◆ Activity ◆
Would you find each line in the entries below with the string "vòng" and copy it?

(Collected data)
☆ ☆ ☆ ☆ ☆ ☆ ☆
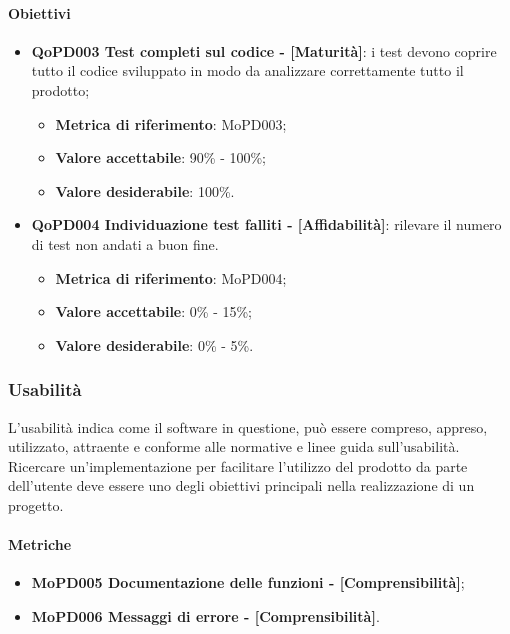 \documentclass[../piano-di-qualifica.tex]{subfiles}
\begin{document}
\paragraph{Obiettivi}
\label{sub:obiettivi}
\begin{itemize}
    \item \textbf{QoPD003 Test completi sul codice - [Maturità]}: i test devono coprire tutto il codice sviluppato in modo da analizzare correttamente tutto il prodotto;
        \begin{itemize}
            \item \textbf{Metrica di riferimento}: MoPD003;
            \item \textbf{Valore accettabile}: 90\% - 100\%;
            \item \textbf{Valore desiderabile}: 100\%.
        \end{itemize}
    \item \textbf{QoPD004 Individuazione test falliti - [Affidabilità]}: rilevare il numero di test non andati a buon fine.
        \begin{itemize}
            \item \textbf{Metrica di riferimento}: MoPD004;
            \item \textbf{Valore accettabile}: 0\% - 15\%;
            \item \textbf{Valore desiderabile}: 0\% - 5\%.
        \end{itemize}
\end{itemize}

\subsubsection{Usabilità}%
\label{sub:usabilita}
L'usabilità indica come il software in questione, può essere compreso, appreso, utilizzato, attraente e conforme alle normative e linee guida sull'usabilità.
Ricercare un'implementazione per facilitare l'utilizzo del prodotto da parte dell'utente deve essere uno degli obiettivi principali nella realizzazione di un progetto.

\paragraph{Metriche}
\label{sub:metriche}
\begin{itemize}
    \item \textbf{MoPD005 Documentazione delle funzioni - [Comprensibilità]};
    \item \textbf{MoPD006 Messaggi di errore - [Comprensibilità]}.
\end{itemize}
\end{document}
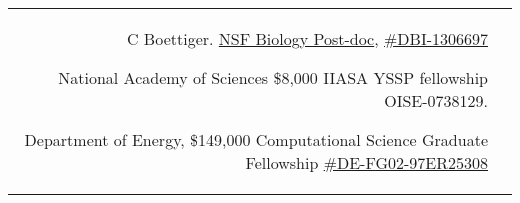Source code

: \documentclass[10pt]{article} %
\begin{document}
\begin{paracol}{2}
\begin{supertabular}{rl}


  {C Boettiger. \href{http://www.nsf.gov/pubs/2012/nsf12497/nsf12497.htm}{NSF Biology
  Post-doc}, \href{http://www.nsf.gov/awardsearch/showAward?AWD_ID=1306697}{\#DBI-1306697}}

  {National Academy of Sciences \$8,000}
  {}
  {IIASA YSSP fellowship}
  {OISE-0738129}.

  {Department of Energy, \$149,000}
  {}
  {Computational Science Graduate Fellowship}
  {\href{https://www.krellinst.org/csgf/alumni/profile?n=boettiger2008}{\#DE-FG02-97ER25308}}



\end{supertabular}


\switchcolumn %



\end{paracol}
\end{document}

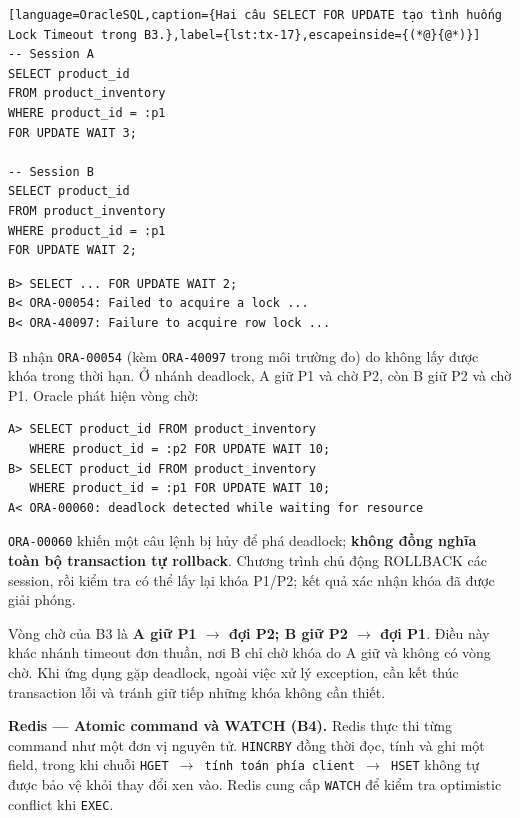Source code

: \begin{lstlisting}[language=OracleSQL,caption={Hai câu SELECT FOR UPDATE tạo tình huống Lock Timeout trong B3.},label={lst:tx-17},escapeinside={(*@}{@*)}]
-- Session A
SELECT product_id
FROM product_inventory
WHERE product_id = :p1
FOR UPDATE WAIT 3;

-- Session B
SELECT product_id
FROM product_inventory
WHERE product_id = :p1
FOR UPDATE WAIT 2;
\end{lstlisting}

\begingroup
{}\label{result:tx-10}
\nopagebreak[4]
\begin{Verbatim}
B> SELECT ... FOR UPDATE WAIT 2;
B< ORA-00054: Failed to acquire a lock ...
B< ORA-40097: Failure to acquire row lock ...
\end{Verbatim}
\endgroup\par\smallskip
B nhận \texttt{ORA-\allowbreak{}00054} (kèm \texttt{ORA-\allowbreak{}40097} trong môi trường đo) do không lấy được khóa trong thời hạn. Ở nhánh deadlock, A giữ P1 và chờ P2, còn B giữ P2 và chờ P1. Oracle phát hiện vòng chờ:

\begingroup
{}\label{result:tx-11}
\nopagebreak[4]
\begin{Verbatim}
A> SELECT product_id FROM product_inventory
   WHERE product_id = :p2 FOR UPDATE WAIT 10;
B> SELECT product_id FROM product_inventory
   WHERE product_id = :p1 FOR UPDATE WAIT 10;
A< ORA-00060: deadlock detected while waiting for resource
\end{Verbatim}
\endgroup\par\smallskip
\texttt{ORA-\allowbreak{}00060} khiến một câu lệnh bị hủy để phá deadlock; \textbf{không đồng nghĩa toàn bộ transaction tự rollback}. Chương trình chủ động ROLLBACK các session, rồi kiểm tra có thể lấy lại khóa P1/P2; kết quả xác nhận khóa đã được giải phóng.

Vòng chờ của B3 là \textbf{A giữ P1 \(\rightarrow\) đợi P2; B giữ P2 \(\rightarrow\) đợi P1}. Điều này khác nhánh timeout đơn thuần, nơi B chỉ chờ khóa do A giữ và không có vòng chờ. Khi ứng dụng gặp deadlock, ngoài việc xử lý exception, cần kết thúc transaction lỗi và tránh giữ tiếp những khóa không cần thiết.

\textbf{Redis — Atomic command và WATCH (B4).} Redis thực thi từng command như một đơn vị nguyên tử. \texttt{HINCRBY} đồng thời đọc, tính và ghi một field, trong khi chuỗi \texttt{HGET \(\rightarrow\) tính toán phía client \(\rightarrow\) HSET} không tự được bảo vệ khỏi thay đổi xen vào. Redis cung cấp \texttt{WATCH} để kiểm tra optimistic conflict khi \texttt{EXEC}.


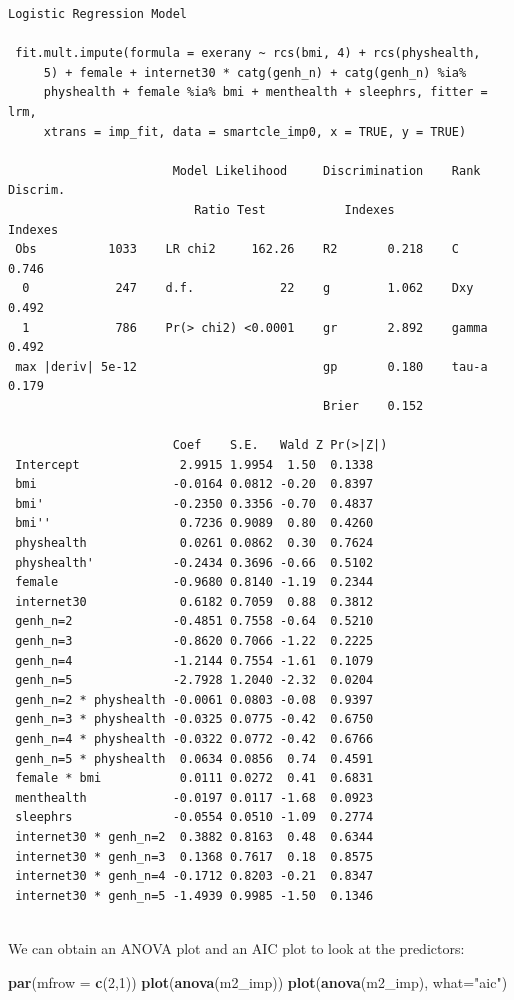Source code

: \documentclass[]{book}
\newenvironment{Shaded}{\begin{snugshade}}{\end{snugshade}}
\newcommand{\KeywordTok}[1]{\textcolor[rgb]{0.13,0.29,0.53}{\textbf{#1}}}
\newcommand{\DataTypeTok}[1]{\textcolor[rgb]{0.13,0.29,0.53}{#1}}
\newcommand{\DecValTok}[1]{\textcolor[rgb]{0.00,0.00,0.81}{#1}}
\newcommand{\StringTok}[1]{\textcolor[rgb]{0.31,0.60,0.02}{#1}}
\newcommand{\NormalTok}[1]{#1}
\theoremstyle{definition}
\theoremstyle{definition}
\theoremstyle{definition}
\theoremstyle{remark}
\begin{document}
\begin{verbatim}
Logistic Regression Model
 
 fit.mult.impute(formula = exerany ~ rcs(bmi, 4) + rcs(physhealth, 
     5) + female + internet30 * catg(genh_n) + catg(genh_n) %ia% 
     physhealth + female %ia% bmi + menthealth + sleephrs, fitter = lrm, 
     xtrans = imp_fit, data = smartcle_imp0, x = TRUE, y = TRUE)
 
                       Model Likelihood     Discrimination    Rank Discrim.    
                          Ratio Test           Indexes           Indexes       
 Obs          1033    LR chi2     162.26    R2       0.218    C       0.746    
  0            247    d.f.            22    g        1.062    Dxy     0.492    
  1            786    Pr(> chi2) <0.0001    gr       2.892    gamma   0.492    
 max |deriv| 5e-12                          gp       0.180    tau-a   0.179    
                                            Brier    0.152                     
 
                       Coef    S.E.   Wald Z Pr(>|Z|)
 Intercept              2.9915 1.9954  1.50  0.1338  
 bmi                   -0.0164 0.0812 -0.20  0.8397  
 bmi'                  -0.2350 0.3356 -0.70  0.4837  
 bmi''                  0.7236 0.9089  0.80  0.4260  
 physhealth             0.0261 0.0862  0.30  0.7624  
 physhealth'           -0.2434 0.3696 -0.66  0.5102  
 female                -0.9680 0.8140 -1.19  0.2344  
 internet30             0.6182 0.7059  0.88  0.3812  
 genh_n=2              -0.4851 0.7558 -0.64  0.5210  
 genh_n=3              -0.8620 0.7066 -1.22  0.2225  
 genh_n=4              -1.2144 0.7554 -1.61  0.1079  
 genh_n=5              -2.7928 1.2040 -2.32  0.0204  
 genh_n=2 * physhealth -0.0061 0.0803 -0.08  0.9397  
 genh_n=3 * physhealth -0.0325 0.0775 -0.42  0.6750  
 genh_n=4 * physhealth -0.0322 0.0772 -0.42  0.6766  
 genh_n=5 * physhealth  0.0634 0.0856  0.74  0.4591  
 female * bmi           0.0111 0.0272  0.41  0.6831  
 menthealth            -0.0197 0.0117 -1.68  0.0923  
 sleephrs              -0.0554 0.0510 -1.09  0.2774  
 internet30 * genh_n=2  0.3882 0.8163  0.48  0.6344  
 internet30 * genh_n=3  0.1368 0.7617  0.18  0.8575  
 internet30 * genh_n=4 -0.1712 0.8203 -0.21  0.8347  
 internet30 * genh_n=5 -1.4939 0.9985 -1.50  0.1346  
 
\end{verbatim}

We can obtain an ANOVA plot and an AIC plot to look at the predictors:

\begin{Shaded}
\begin{Highlighting}[]
\KeywordTok{par}\NormalTok{(}\DataTypeTok{mfrow =} \KeywordTok{c}\NormalTok{(}\DecValTok{2}\NormalTok{,}\DecValTok{1}\NormalTok{))}
\KeywordTok{plot}\NormalTok{(}\KeywordTok{anova}\NormalTok{(m2_imp))}
\KeywordTok{plot}\NormalTok{(}\KeywordTok{anova}\NormalTok{(m2_imp), }\DataTypeTok{what=}\StringTok{"aic"}\NormalTok{)}
\end{Highlighting}
\end{Shaded}
\end{document}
☆ ☆ ☆ ☆ ☆ ☆ ☆
◆ Result of this exercise ◆
B nhận \texttt{ORA-\allowbreak{}00054} (kèm \texttt{ORA-\allowbreak{}40097} trong môi trường đo) do không lấy được khóa trong thời hạn. Ở nhánh deadlock, A giữ P1 và chờ P2, còn B giữ P2 và chờ P1. Oracle phát hiện vòng chờ:
Vòng chờ của B3 là \textbf{A giữ P1 \(\rightarrow\) đợi P2; B giữ P2 \(\rightarrow\) đợi P1}. Điều này khác nhánh timeout đơn thuần, nơi B chỉ chờ khóa do A giữ và không có vòng chờ. Khi ứng dụng gặp deadlock, ngoài việc xử lý exception, cần kết thúc transaction lỗi và tránh giữ tiếp những khóa không cần thiết.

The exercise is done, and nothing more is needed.